Caminos de ida y vuelta

En los tiempos difíciles por los que atraviesa la humanidad, relacionados con los valores humanos y espirituales que nos colocan por un lado al borde de la crisis, hay por fortuna por otro lado personas y movimientos sociales que luchan por su rescate, que están trabajando a fondo, con la seguridad de que en los seres humanos está latente el gran potencial para reivindicarse, vivir con dignidad, desarrollar aptitudes y disfrutar los frutos del bienestar que están al alcance de todos.

Las tradiciones de sabiduría cuyas enseñanzas están dirigidas al desarrollo humano están presentes, ahí están las grandes religiones del mundo e instituciones que velan por la paz, que cuando se agudizan los problemas sus representantes alzan la voz de alerta y llaman a la reflexión, a hacer conciencia, pero no para quedarse ahí nada más sino dar el paso, ir a la acción para lograr resultados, que aterricen las enseñanzas en vivencias reales.
El mensaje reciente del Papa Francisco a los 190 líderes de conferencias episcopales y órdenes religiosas durante la cumbre celebrada en el Vaticano para encarar los abusos sexuales que han cometido lamentablemente algunos representantes de la Iglesia católica, resulta de por sí trascendente e histórico. Él pidió “medidas concretas” y no “simples condenas”. Desde luego hay que escuchar al Papa y llevar sus indicaciones al terreno de los hechos.
Sin embargo, el problema a atacar no es solamente el sexual, en el caso de la Iglesia y su relación con la sociedad, sino ver y abordar la problemática de manera integral que necesariamente involucra a la familia, donde en la actualidad existe crisis de valores humanos y espirituales superables, pero con un trabajo a fondo, consciente y responsable, y no solamente en la Iglesia católica sino en las demás que hay en el mundo.

Por eso me llena de optimismo el contenido de un libro que está en circulación, titulado “Caminos de ida y vuelta”, del sacerdote Francisco Delgadillo Aguayo, que ofrece alternativas a seguir para que el ser humano retome su ruta hacia la espiritualidad y que disfrute plenamente su vida.

El autor dice en la introducción que la expresión “Caminos de ida y vuelta” significa el recorrido de la vida que se coparte, que se enseña y que se abre.
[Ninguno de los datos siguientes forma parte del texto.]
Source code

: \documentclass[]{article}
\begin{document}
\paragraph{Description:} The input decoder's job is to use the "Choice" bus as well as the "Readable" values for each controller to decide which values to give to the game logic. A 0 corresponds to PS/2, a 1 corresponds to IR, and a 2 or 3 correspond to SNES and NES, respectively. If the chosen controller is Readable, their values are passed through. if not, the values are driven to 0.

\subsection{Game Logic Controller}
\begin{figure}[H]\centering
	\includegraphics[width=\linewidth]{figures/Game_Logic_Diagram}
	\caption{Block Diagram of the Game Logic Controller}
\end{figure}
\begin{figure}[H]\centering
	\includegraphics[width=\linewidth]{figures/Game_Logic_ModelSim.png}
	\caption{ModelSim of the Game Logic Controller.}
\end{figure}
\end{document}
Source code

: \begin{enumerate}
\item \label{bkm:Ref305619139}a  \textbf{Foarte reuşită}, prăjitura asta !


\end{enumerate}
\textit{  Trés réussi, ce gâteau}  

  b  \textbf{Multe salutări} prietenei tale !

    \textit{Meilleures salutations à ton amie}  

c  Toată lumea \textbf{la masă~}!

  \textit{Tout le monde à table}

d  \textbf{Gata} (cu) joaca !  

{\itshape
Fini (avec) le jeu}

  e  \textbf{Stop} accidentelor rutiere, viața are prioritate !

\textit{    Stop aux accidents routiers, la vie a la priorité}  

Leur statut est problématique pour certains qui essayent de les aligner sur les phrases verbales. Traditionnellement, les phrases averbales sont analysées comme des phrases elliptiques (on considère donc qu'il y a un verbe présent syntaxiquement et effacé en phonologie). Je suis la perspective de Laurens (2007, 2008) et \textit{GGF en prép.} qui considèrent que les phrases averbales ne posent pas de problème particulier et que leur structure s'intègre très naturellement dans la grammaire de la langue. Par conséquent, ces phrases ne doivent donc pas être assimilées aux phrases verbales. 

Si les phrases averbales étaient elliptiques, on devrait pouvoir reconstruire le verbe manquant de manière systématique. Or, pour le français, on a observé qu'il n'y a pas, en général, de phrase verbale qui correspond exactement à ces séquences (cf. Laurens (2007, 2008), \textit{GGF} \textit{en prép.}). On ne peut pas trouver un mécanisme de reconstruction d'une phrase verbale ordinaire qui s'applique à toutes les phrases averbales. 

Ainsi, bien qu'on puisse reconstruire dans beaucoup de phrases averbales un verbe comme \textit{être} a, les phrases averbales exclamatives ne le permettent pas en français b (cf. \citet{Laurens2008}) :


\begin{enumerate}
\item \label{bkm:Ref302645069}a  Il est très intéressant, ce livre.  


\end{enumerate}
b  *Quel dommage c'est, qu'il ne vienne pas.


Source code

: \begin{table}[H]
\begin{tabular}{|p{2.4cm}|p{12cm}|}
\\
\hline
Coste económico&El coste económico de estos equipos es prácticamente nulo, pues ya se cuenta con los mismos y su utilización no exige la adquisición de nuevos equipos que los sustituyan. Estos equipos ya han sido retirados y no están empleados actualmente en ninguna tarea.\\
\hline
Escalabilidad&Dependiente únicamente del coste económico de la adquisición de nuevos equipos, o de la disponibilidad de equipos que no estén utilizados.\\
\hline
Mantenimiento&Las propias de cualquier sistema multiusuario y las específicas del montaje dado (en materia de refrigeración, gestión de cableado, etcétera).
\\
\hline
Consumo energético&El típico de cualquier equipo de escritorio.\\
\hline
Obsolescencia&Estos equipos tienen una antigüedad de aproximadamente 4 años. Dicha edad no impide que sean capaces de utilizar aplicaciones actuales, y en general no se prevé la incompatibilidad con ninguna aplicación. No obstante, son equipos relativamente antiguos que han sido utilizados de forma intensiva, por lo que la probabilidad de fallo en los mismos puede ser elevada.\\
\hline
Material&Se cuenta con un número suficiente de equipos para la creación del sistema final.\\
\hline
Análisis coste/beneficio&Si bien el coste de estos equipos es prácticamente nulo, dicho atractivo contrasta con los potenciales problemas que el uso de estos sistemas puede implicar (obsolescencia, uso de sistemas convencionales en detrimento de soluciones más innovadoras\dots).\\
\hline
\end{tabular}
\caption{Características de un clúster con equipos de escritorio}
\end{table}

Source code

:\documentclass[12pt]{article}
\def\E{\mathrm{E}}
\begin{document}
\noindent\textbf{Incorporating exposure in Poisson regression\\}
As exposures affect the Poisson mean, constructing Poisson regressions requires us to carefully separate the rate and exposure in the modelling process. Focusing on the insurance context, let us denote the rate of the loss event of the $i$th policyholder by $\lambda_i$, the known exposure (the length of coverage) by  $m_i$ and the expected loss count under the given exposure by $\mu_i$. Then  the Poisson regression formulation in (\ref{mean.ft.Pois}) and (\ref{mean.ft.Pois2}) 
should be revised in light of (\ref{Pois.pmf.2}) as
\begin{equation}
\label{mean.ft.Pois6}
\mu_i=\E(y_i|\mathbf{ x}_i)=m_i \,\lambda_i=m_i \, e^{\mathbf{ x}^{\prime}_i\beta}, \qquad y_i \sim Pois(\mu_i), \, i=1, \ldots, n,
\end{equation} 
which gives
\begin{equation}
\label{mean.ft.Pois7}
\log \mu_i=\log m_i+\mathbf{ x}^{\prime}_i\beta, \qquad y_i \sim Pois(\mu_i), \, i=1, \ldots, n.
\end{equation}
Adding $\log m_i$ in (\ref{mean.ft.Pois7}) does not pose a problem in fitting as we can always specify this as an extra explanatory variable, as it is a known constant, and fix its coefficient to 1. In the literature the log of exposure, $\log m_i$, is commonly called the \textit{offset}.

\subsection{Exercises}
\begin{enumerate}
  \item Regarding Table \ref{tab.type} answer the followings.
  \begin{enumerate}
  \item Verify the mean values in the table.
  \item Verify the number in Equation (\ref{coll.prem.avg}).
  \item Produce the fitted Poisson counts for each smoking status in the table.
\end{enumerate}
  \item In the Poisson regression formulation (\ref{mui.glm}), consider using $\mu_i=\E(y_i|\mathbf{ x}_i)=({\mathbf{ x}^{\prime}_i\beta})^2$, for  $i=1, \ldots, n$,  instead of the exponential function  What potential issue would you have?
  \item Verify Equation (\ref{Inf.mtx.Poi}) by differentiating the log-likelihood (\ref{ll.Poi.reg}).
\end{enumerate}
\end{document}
Cuando alguien comienza un caminar se encuentra con otro que viene de regreso para recuperar algo y vuelve. Significa que en la vida debemos estar activos, en movimiento y que los caminos nunca son definitivos, que podemos ir y venir, que podemos mostrar a otros, opciones diversas para disfrutar el caminar y llegar al mismo destino. Significa que un camino se puede volver a recorrer con otra actitud y nuevos aprendizajes.
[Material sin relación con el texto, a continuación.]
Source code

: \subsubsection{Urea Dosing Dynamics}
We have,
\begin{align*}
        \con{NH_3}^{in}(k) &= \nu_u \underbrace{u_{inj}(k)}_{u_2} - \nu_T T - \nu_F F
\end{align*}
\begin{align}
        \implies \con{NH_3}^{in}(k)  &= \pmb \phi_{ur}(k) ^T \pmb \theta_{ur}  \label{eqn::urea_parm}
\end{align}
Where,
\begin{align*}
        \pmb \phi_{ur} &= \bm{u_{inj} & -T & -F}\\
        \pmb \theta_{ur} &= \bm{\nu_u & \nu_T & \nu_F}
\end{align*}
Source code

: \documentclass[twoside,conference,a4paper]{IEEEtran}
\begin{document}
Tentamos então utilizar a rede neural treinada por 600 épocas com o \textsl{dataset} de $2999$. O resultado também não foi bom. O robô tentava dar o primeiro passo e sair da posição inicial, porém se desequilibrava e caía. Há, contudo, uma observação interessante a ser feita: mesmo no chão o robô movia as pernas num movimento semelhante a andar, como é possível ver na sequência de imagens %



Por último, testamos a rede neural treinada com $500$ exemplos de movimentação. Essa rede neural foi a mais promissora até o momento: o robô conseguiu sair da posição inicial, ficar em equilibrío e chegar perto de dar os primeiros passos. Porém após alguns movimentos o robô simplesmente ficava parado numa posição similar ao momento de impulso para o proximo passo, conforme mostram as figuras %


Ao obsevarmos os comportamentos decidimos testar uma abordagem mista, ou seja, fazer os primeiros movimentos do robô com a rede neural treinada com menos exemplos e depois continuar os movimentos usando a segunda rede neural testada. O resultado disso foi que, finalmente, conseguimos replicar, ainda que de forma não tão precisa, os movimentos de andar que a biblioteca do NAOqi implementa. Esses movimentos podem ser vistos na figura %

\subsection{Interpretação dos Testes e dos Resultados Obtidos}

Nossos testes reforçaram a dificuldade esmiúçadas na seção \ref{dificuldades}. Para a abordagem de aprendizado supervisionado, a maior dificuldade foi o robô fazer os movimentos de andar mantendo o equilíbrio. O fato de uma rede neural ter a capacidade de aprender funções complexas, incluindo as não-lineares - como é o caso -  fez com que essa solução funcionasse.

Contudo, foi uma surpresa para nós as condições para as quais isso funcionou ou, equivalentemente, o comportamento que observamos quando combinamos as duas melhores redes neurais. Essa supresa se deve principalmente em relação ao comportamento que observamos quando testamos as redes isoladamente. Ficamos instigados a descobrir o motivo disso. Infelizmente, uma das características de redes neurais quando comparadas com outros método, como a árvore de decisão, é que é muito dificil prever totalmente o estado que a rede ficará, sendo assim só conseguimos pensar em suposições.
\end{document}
Somos seres de energía, agrega, con vitalidad para disfrutar lo que se camina, para aprender de cada paso. Somos seres que debemos aprender a seguir las huellas que otros nos han dejado. Esas huellas nos ayudarán a identificar que ese camino es seguro y para saber que su paso fue sólido, firme y claro. Es bueno también abrir nuevas rutas, pero con el acompañamiento suficiente, sin olvidar que el caminar de quienes van adelante va cargado de sabiduría. Hay que marcar diferencias, pero sin imprudencias, atrevimientos temerarios o necedades, porque nos podemos perder en el camino.
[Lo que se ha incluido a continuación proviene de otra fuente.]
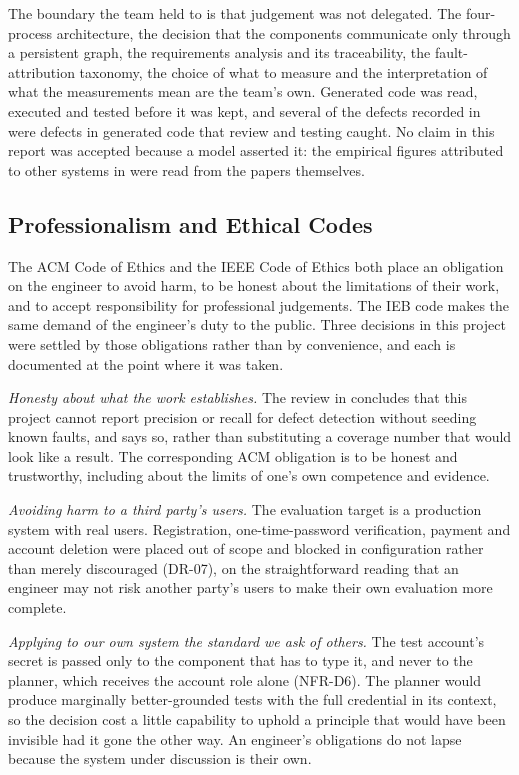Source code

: The boundary the team held to is that judgement was not delegated. The
four-process architecture, the decision that the components communicate only
through a persistent graph, the requirements analysis and its traceability, the
fault-attribution taxonomy, the choice of what to measure and the
interpretation of what the measurements mean are the team's own. Generated code
was read, executed and tested before it was kept, and several of the defects
recorded in  were defects in generated code that review and
testing caught. No claim in this report was accepted because a model asserted
it: the empirical figures attributed to other systems in  were
read from the papers themselves.


\subsection{Professionalism and Ethical Codes}
\label{sec:codes}

The ACM Code of Ethics and the IEEE Code of Ethics both place an obligation on
the engineer to avoid harm, to be honest about the limitations of their work,
and to accept responsibility for professional judgements. The IEB code makes
the same demand of the engineer's duty to the public. Three decisions in this
project were settled by those obligations rather than by convenience, and each
is documented at the point where it was taken.

\emph{Honesty about what the work establishes.} The review in
 concludes that this project cannot report precision or
recall for defect detection without seeding known faults, and says so, rather
than substituting a coverage number that would look like a result. The
corresponding ACM obligation is to be honest and trustworthy, including about
the limits of one's own competence and evidence.

\emph{Avoiding harm to a third party's users.} The evaluation target is a
production system with real users. Registration, one-time-password
verification, payment and account deletion were placed out of scope and blocked
in configuration rather than merely discouraged (DR-07), on the straightforward
reading that an engineer may not risk another party's users to make their own
evaluation more complete.

\emph{Applying to our own system the standard we ask of others.} The test account's secret is passed only to the component that has to type it, and never to the planner, which receives the account role alone (NFR-D6). The planner would produce marginally better-grounded tests with the full credential in its context, so the decision cost a little capability to uphold a principle that would have been invisible had it gone the other way. An engineer's obligations do not lapse because the system under discussion is their own.
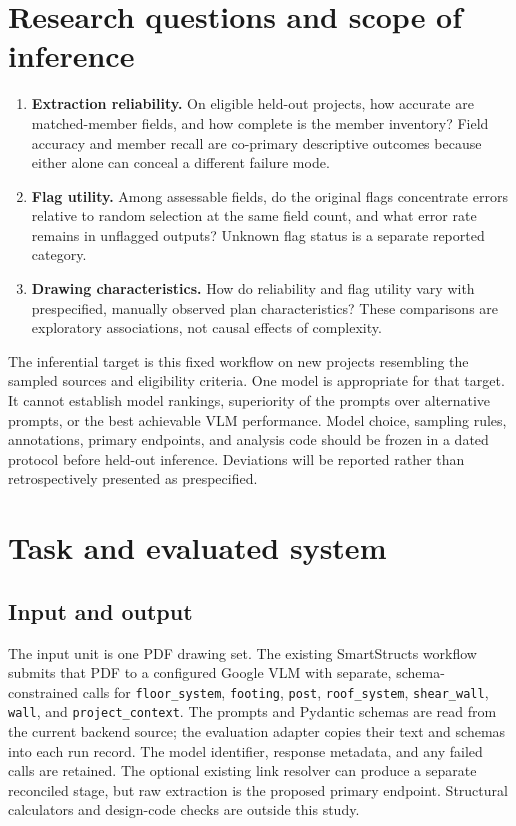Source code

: \documentclass[11pt]{article}
\begin{document}
\section{Research questions and scope of inference}
\begin{enumerate}[leftmargin=*,label=\textbf{RQ\arabic*:}]
\item \textbf{Extraction reliability.} On eligible held-out projects, how accurate are matched-member fields, and how complete is the member inventory? Field accuracy and member recall are co-primary descriptive outcomes because either alone can conceal a different failure mode.
\item \textbf{Flag utility.} Among assessable fields, do the original flags concentrate errors relative to random selection at the same field count, and what error rate remains in unflagged outputs? Unknown flag status is a separate reported category.
\item \textbf{Drawing characteristics.} How do reliability and flag utility vary with prespecified, manually observed plan characteristics? These comparisons are exploratory associations, not causal effects of complexity.
\end{enumerate}
The inferential target is this fixed workflow on new projects resembling the sampled sources and eligibility criteria. One model is appropriate for that target. It cannot establish model rankings, superiority of the prompts over alternative prompts, or the best achievable VLM performance. Model choice, sampling rules, annotations, primary endpoints, and analysis code should be frozen in a dated protocol before held-out inference. Deviations will be reported rather than retrospectively presented as prespecified.

\section{Task and evaluated system}
\subsection{Input and output}
The input unit is one PDF drawing set. The existing SmartStructs workflow submits that PDF to a configured Google VLM with separate, schema-constrained calls for \texttt{floor\_system}, \texttt{footing}, \texttt{post}, \texttt{roof\_system}, \texttt{shear\_wall}, \texttt{wall}, and \texttt{project\_context}. The prompts and Pydantic schemas are read from the current backend source; the evaluation adapter copies their text and schemas into each run record. The model identifier, response metadata, and any failed calls are retained. The optional existing link resolver can produce a separate reconciled stage, but raw extraction is the proposed primary endpoint. Structural calculators and design-code checks are outside this study.
\end{document}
En el caminar de la vida como padres de familia también es importante no vivir preocupados por quitar las piedras del camino a los hijos, por quitar las espinas para que no se lastimen, quitarles los estorbos o buscar los caminos planos y cómodos para ellos. No hay que facilitarles las cosas ni hacer el recorrido por ellos.
Hay que dejarlos caminar, acompañarlos, dejar que descubran sus propios rumbos y que enfrenten sus propios retos. La vida se encargará de plantearles las rutas más convenientes, ellos deberán aprender a elegir las mejores opciones o enfrentar las consecuencias si toman el camino equivocado. Los hijos deben aprender a elegir lo más constructivo para su persona y lograr su integridad.